Parallel compression – decompression of files on multi-core-multi-threaded cpu’s

Abstract

Using multiple cores and processors simultaneously to achieve faster compression and decompression rates is possible nowadays with the new generation of multi-core cpu’s. Using the following methods to create compressed backups of your files will be less time consuming.

Introduction

The most widely used compression tools are gzip, bzip, and xz. It is a common practice to create a tar file of a number of folders that contain various files and use the aforementioned tools to compress it. This way we can save bandwidth and hard disk space. In this article we will install, create a test file, tar it and then we will compress it with traditional methods and then compare it to the parallel compression methods focusing on CPU utilization and time consumption.

Materials and Methods

Most Linux distribution come preinstalled with the gzip, bzip and xz compression tools. We will need just to install the parallel compression tools.
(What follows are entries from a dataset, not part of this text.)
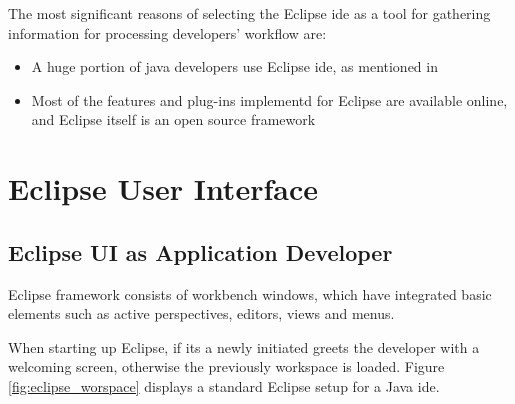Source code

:The most significant reasons of selecting the Eclipse \gls{ide} as a tool for gathering information for processing developers' workflow are: 
\begin{itemize}
\item A huge portion of java developers use Eclipse \gls{ide}, as mentioned in 
\item Most of the features and plug-ins implementd for Eclipse are available online, and Eclipse itself is an open source framework
\end{itemize}  

\section{Eclipse User Interface}
\label{sec:TheEclipseIDE:ui}
\subsection{Eclipse UI as Application Developer}
Eclipse framework consists of workbench windows, which have integrated basic elements such as active perspectives, editors, views and menus.

When starting up Eclipse, if its a newly initiated greets the developer with a welcoming screen, otherwise the previously workspace is loaded. Figure \ref{fig:eclipse_worspace} displays a standard Eclipse setup for a Java \gls{ide}.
The tests were performed on a dell Inspiron 14 with :

  • Intel Celeron Processor (Dual Core)
  • 2GB Memory

Install Required Packages

Open a terminal and install the required packages. In Debian/Ubuntu systems you can do that as following:

sudo apt-get install pxz pigz pbzip2

Testing file

Now we will be creating some random files inside our RAM memory. Then we will create a tar archive out of these files and start using the compression tools.

cd /dev/shm
mkdir testing-folder
cd testing-folder
dd if=/dev/urandom of=hundredmegfile1 bs=1024 count=102400
dd if=/dev/urandom of=hundredmegfile2 bs=1024 count=102400
dd if=/dev/urandom of=hundredmegfile3 bs=1024 count=102400

We run the dd part 3 times by changing just the name of the created file to generate the files that contain random bits.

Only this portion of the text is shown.